**DESCRIPTION OF THE TASK**
Read through the listing and copy every line that contains the word "data".

**RECORDS**
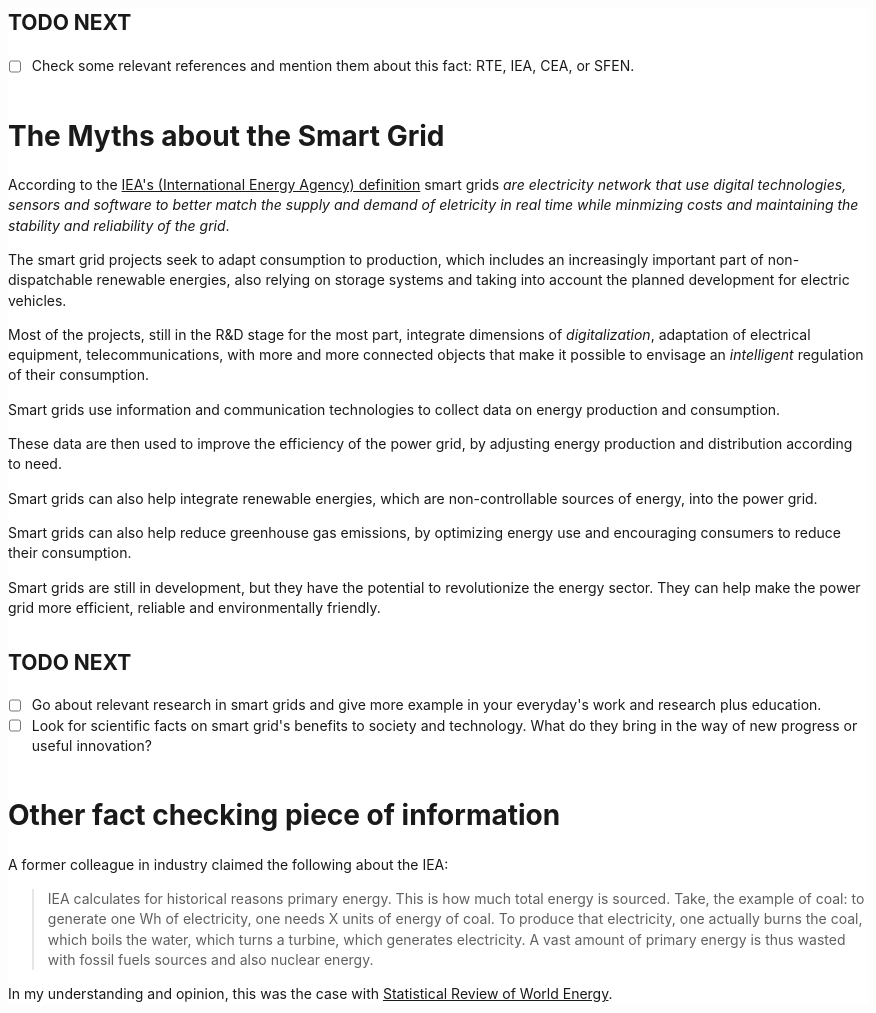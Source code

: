 ## TODO NEXT

- [ ] Check some relevant references and mention them about this fact: RTE, IEA, CEA, or SFEN.

# The Myths about the Smart Grid

According to the [IEA's (International Energy Agency) definition](https://www.iea.org/energy-system/electricity/smart-grids) smart grids *are electricity network that use digital technologies, sensors and software to better match the supply and demand of eletricity in real time while minmizing costs and maintaining the stability and reliability of the grid*.

The smart grid projects seek to adapt consumption to production, which includes an increasingly important part of non-dispatchable renewable energies, also relying on storage systems and taking into account the planned development for electric vehicles. 

Most of the projects, still in the R&D stage for the most part, integrate dimensions of *digitalization*, adaptation of electrical equipment, telecommunications, with more and more connected objects that make it possible to envisage an *intelligent* regulation of their consumption.

Smart grids use information and communication technologies to collect data on energy production and consumption.

These data are then used to improve the efficiency of the power grid, by adjusting energy production and distribution according to need.

Smart grids can also help integrate renewable energies, which are non-controllable sources of energy, into the power grid.

Smart grids can also help reduce greenhouse gas emissions, by optimizing energy use and encouraging consumers to reduce their consumption.

Smart grids are still in development, but they have the potential to revolutionize the energy sector. They can help make the power grid more efficient, reliable and environmentally friendly.


## TODO NEXT

- [ ] Go about relevant research in smart grids and give more example in your everyday's work and research plus education.
- [ ] Look for scientific facts on smart grid's benefits to society and technology. What do they bring in the way of new progress or useful innovation?

# Other fact checking piece of information

A former colleague in industry claimed the following about the IEA:

> IEA calculates for historical reasons primary energy. This is how much total energy is sourced. Take, the example of coal: to generate one Wh of electricity, one needs X units of energy of coal. To produce that electricity, one actually burns the coal, which boils the water, which turns a turbine, which generates electricity. A vast amount of primary energy is thus wasted with fossil fuels sources and also nuclear energy.

In my understanding and opinion, this was the case with [Statistical Review of World Energy](https://www.bp.com/en/global/corporate/energy-economics/statistical-review-of-world-energy.html).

**REPLY TO THE EXERCISE**
Smart grids use information and communication technologies to collect data on energy production and consumption.
These data are then used to improve the efficiency of the power grid, by adjusting energy production and distribution according to need.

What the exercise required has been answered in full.